Diltiazem Hydrochloride: Package Insert and Label Information (Page 2 of 3)

Anesthetics

The depression of cardiac contractility, conductivity, and automaticity as well as the vascular dilation associated with anesthetics may be potentiated by calcium channel blockers. When used concomitantly, anesthetics and calcium blockers should be titrated carefully.

Benzodiazepines

Studies showed that diltiazem increased the AUC of midazolam and triazolam by 3- to 4-fold and Cmax by 2-fold, compared to placebo. The elimination half-life of midazolam and triazolam also increased (1.5- to 2.5-fold) during coadministration with diltiazem. These pharmacokinetic effects seen during diltiazem coadministration can result in increased clinical effects (e.g., prolonged sedation) of both midazolam and triazolam.

Beta-blockers

Intravenous diltiazem has been administered to patients on chronic oral beta-blocker therapy. The combination of the two drugs was generally well tolerated without serious adverse effects. If intravenous diltiazem is administered to patients receiving chronic oral beta-blocker therapy, the possibility for bradycardia, AV block, and/or depression of contractility should be considered (see CONTRAINDICATIONS). Oral administration of diltiazem with propranolol in five normal volunteers resulted in increased propranolol levels in all subjects and bioavailability of propranolol was increased approximately 50%. In vitro, propranolol appears to be displaced from its binding sites by diltiazem.

Buspirone

In nine healthy subjects, diltiazem significantly increased the mean buspirone AUC 5.5-fold and Cmax 4.1-fold compared to placebo. The T1/2 and Tmax of buspirone were not significantly affected by diltiazem. Enhanced effects and increased toxicity of buspirone may be possible during concomitant administration with diltiazem. Subsequent dose adjustments may be necessary during coadministration, and should be based on clinical assessment.

Carbamazepine

Concomitant administration of oral diltiazem with carbamazepine has been reported to result in elevated plasma levels of carbamazepine (by 40 to 72%), resulting in toxicity in some cases. Patients receiving these drugs concurrently should be monitored for a potential drug interaction.

Cimetidine

A study in six healthy volunteers has shown a significant increase in peak diltiazem plasma levels (58%) and area-under-the-curve (53%) after a 1-week course of cimetidine at 1200 mg per day and a single dose of diltiazem 60 mg. Ranitidine produced smaller, nonsignificant increases. The effect may be mediated by cimetidine’s known inhibition of hepatic cytochrome P-450, the enzyme system responsible for the first-pass metabolism of diltiazem. Patients currently receiving diltiazem therapy should be carefully monitored for a change in pharmacological effect when initiating and discontinuing therapy with cimetidine. An adjustment in the diltiazem dose may be warranted.

Clonidine

Sinus bradycardia resulting in hospitalization and pacemaker insertion has been reported in association with the use of clonidine concurrently with diltiazem. Monitor heart rate in patients receiving concomitant diltiazem and clonidine.

Cyclosporine

A pharmacokinetic interaction between diltiazem and cyclosporine has been observed during studies involving renal and cardiac transplant patients. In renal and cardiac transplant recipients, a reduction of cyclosporine dose ranging from 15% to 48% was necessary to maintain cyclosporine trough concentrations similar to those seen prior to the addition of diltiazem. If these agents are to be administered concurrently, cyclosporine concentrations should be monitored, especially when diltiazem therapy is initiated, adjusted or discontinued.
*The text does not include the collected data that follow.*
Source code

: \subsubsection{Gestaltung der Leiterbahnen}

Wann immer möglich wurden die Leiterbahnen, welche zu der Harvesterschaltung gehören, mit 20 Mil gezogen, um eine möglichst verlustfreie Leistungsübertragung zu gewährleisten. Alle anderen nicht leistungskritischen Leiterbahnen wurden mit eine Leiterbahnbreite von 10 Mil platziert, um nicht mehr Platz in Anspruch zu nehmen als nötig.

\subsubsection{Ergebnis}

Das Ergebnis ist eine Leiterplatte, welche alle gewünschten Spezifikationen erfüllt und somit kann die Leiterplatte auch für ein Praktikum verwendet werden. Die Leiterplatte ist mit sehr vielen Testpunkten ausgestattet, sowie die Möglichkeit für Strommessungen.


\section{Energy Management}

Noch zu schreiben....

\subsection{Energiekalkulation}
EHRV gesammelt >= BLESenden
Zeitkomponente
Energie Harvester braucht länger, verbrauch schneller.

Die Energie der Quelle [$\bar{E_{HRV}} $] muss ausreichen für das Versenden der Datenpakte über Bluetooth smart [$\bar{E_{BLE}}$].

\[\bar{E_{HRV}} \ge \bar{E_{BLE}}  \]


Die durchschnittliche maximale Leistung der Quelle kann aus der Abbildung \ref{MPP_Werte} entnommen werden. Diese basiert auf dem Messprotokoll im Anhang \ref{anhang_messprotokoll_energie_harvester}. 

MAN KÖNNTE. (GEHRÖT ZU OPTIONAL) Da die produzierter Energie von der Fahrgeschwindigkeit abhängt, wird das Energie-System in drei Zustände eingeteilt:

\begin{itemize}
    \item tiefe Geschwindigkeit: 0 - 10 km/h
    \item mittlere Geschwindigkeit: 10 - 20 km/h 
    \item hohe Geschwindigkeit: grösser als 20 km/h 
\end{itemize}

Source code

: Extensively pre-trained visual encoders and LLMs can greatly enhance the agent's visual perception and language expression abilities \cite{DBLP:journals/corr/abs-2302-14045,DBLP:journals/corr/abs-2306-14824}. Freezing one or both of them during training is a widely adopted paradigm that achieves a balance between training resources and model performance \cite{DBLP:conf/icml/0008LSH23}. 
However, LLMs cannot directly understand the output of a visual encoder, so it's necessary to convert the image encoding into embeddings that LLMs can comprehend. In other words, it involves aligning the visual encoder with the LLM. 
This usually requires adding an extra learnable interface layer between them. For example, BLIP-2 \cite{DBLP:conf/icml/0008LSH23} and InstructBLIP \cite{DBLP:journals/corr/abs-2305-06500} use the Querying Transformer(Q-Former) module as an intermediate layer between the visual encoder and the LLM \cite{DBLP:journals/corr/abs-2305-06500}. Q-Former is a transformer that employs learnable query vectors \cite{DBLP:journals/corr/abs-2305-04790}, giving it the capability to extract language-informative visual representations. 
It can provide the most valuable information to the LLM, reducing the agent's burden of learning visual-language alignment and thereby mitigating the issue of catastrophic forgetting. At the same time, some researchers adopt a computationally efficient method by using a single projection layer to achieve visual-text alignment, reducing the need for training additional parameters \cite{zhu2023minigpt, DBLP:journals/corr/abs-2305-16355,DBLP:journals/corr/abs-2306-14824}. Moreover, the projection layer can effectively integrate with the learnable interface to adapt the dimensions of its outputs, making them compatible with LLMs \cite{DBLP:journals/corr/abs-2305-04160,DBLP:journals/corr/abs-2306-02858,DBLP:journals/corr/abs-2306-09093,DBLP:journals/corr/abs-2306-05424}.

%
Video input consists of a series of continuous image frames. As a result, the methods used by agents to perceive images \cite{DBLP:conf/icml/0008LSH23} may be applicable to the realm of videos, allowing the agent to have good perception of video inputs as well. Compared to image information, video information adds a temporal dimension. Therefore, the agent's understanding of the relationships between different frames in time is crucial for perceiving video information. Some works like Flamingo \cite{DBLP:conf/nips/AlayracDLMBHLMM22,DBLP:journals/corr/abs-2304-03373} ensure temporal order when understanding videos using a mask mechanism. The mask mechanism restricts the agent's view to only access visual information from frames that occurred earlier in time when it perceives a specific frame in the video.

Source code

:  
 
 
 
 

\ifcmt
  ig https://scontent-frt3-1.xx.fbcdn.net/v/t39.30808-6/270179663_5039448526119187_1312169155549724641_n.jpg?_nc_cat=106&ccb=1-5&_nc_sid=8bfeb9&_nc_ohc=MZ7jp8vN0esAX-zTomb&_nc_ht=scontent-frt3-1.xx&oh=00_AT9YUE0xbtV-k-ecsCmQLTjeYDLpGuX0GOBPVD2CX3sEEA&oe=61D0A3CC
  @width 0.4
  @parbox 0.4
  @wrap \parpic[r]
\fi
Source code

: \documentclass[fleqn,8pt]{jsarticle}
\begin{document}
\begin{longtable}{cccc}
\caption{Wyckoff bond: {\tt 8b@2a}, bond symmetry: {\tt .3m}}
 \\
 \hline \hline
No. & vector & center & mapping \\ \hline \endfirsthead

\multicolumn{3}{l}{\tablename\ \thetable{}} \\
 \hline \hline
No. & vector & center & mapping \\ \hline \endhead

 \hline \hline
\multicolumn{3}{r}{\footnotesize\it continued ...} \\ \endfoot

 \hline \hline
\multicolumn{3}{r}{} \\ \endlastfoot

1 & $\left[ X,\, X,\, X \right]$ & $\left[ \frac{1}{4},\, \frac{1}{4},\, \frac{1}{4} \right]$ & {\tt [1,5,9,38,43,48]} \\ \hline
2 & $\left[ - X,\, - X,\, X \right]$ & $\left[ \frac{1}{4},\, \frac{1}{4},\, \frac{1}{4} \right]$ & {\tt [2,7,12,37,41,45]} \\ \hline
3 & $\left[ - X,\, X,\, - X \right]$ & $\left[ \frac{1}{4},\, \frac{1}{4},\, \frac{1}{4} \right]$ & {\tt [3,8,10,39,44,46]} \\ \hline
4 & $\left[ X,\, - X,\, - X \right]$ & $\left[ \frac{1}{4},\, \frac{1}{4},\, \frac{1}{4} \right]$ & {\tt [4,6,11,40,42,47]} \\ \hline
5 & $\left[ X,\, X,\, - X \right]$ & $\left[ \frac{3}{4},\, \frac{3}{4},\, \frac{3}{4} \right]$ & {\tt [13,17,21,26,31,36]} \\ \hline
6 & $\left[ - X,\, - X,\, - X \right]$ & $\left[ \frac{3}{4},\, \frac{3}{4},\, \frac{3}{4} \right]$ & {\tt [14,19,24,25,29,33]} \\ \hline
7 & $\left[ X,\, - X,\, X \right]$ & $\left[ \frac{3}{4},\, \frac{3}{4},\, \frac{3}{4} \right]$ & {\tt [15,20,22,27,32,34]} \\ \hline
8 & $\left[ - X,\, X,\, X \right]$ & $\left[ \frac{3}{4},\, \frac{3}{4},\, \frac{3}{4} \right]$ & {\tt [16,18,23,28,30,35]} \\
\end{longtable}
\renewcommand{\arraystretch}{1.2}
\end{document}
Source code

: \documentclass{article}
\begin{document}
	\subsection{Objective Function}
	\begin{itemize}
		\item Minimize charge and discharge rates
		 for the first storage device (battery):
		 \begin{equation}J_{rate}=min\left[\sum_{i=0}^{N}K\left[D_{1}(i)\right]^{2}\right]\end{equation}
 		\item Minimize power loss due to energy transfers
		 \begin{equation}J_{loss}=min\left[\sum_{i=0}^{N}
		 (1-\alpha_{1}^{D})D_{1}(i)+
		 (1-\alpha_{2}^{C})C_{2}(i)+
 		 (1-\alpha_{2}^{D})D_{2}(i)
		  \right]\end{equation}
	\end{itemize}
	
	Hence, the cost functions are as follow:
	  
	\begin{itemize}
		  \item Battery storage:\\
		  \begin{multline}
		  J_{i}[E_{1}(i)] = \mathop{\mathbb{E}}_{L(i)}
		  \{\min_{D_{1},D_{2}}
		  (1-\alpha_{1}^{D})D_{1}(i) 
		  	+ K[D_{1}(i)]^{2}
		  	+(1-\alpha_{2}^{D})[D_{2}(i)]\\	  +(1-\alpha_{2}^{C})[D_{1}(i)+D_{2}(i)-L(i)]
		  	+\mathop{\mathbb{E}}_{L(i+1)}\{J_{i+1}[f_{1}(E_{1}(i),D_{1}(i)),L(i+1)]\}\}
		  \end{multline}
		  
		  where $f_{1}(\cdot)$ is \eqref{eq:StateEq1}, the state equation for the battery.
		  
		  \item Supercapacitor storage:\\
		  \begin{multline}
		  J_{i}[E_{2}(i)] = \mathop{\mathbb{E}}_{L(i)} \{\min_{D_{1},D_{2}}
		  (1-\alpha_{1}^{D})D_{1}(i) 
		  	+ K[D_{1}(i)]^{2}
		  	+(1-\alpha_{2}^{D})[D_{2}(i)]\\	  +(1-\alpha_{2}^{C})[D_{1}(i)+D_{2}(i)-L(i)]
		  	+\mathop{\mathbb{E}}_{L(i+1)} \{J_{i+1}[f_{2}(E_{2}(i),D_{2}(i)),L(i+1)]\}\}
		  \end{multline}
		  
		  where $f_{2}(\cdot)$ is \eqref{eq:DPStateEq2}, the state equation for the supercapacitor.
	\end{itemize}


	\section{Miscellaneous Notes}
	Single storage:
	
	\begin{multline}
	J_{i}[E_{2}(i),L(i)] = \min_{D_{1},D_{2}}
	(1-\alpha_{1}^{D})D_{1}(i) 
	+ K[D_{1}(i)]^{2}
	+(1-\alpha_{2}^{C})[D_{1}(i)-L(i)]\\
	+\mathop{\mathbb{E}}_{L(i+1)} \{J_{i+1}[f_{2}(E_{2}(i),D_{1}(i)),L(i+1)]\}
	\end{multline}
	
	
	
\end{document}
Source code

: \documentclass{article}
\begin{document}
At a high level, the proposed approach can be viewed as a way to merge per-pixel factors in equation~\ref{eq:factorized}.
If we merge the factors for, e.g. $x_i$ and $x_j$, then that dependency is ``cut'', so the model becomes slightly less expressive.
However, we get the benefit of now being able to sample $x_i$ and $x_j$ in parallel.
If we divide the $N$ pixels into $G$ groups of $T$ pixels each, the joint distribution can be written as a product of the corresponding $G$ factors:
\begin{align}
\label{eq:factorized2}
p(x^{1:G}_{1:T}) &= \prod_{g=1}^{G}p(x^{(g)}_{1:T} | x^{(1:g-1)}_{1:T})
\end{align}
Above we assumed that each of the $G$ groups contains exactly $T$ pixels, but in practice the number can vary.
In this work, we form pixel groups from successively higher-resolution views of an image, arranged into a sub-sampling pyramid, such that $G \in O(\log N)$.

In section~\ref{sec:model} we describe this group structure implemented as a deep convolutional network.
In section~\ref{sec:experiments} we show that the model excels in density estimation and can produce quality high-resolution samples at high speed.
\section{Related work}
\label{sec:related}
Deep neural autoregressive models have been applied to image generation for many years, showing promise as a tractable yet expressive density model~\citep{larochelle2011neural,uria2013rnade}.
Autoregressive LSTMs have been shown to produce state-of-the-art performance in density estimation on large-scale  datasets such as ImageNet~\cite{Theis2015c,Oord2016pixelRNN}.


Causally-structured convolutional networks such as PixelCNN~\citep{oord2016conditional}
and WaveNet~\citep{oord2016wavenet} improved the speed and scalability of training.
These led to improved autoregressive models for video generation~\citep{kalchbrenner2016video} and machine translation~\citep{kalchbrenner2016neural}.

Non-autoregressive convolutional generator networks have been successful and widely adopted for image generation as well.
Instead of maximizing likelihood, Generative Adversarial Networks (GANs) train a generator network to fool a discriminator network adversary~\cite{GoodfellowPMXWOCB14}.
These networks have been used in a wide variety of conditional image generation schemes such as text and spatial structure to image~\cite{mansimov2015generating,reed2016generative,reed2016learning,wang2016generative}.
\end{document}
The effect of cyclosporine on diltiazem plasma concentrations has not been evaluated.

Digitalis

Intravenous diltiazem has been administered to patients receiving either intravenous or oral digitalis therapy. The combination of the two drugs was well tolerated without serious adverse effects. However, since both drugs affect AV nodal conduction, patients should be monitored for excessive slowing of the heart rate and/or AV block.

Ivabradine

Concurrent use of diltiazem increases exposure to ivabradine and may exacerbate bradycardia and conduction disturbances. Avoid concomitant use of ivabradine and diltiazem.

Quinidine

Diltiazem significantly increases the AUC(0 ∞) of quinidine by 51%, T1/2 by 36% and decreases its CLoral by 33%. Monitoring for quinidine adverse effects may be warranted and the dose adjusted accordingly.

Rifampin

Coadministration of rifampin with diltiazem lowered the diltiazem plasma concentrations to undetectable levels. Coadministration of diltiazem with rifampin or any known CYP3A4 inducer should be avoided when possible, and alternative therapy considered.

Statins

Diltiazem is an inhibitor of CYP3A4 and has been shown to increase significantly the AUC of some statins. The risk of myopathy and rhabdomyolysis with statins metabolized by CYP3A4 may be increased with concomitant use of diltiazem. When possible, use a non-CYP3A4-metabolized statin together with diltiazem; otherwise, dose adjustments for both diltiazem and the statin should be considered along with close monitoring for signs and symptoms of any statin related adverse events.

In a healthy volunteer cross-over study (N = 10), coadministration of a single 20 mg dose of simvastatin at the end of a 14-day regimen with 120 mg BID diltiazem SR resulted in a 5-fold increase in mean simvastatin AUC versus simvastatin alone. Subjects with increased average steady-state exposures of diltiazem showed a greater-fold increase in simvastatin exposure. Computer-based simulations showed that at a daily dose of 480 mg of diltiazem, an 8- to 9-fold mean increase in simvastatin AUC can be expected. If coadministration of simvastatin with diltiazem is required, limit the daily doses of simvastatin to 10 mg and diltiazem to 240 mg.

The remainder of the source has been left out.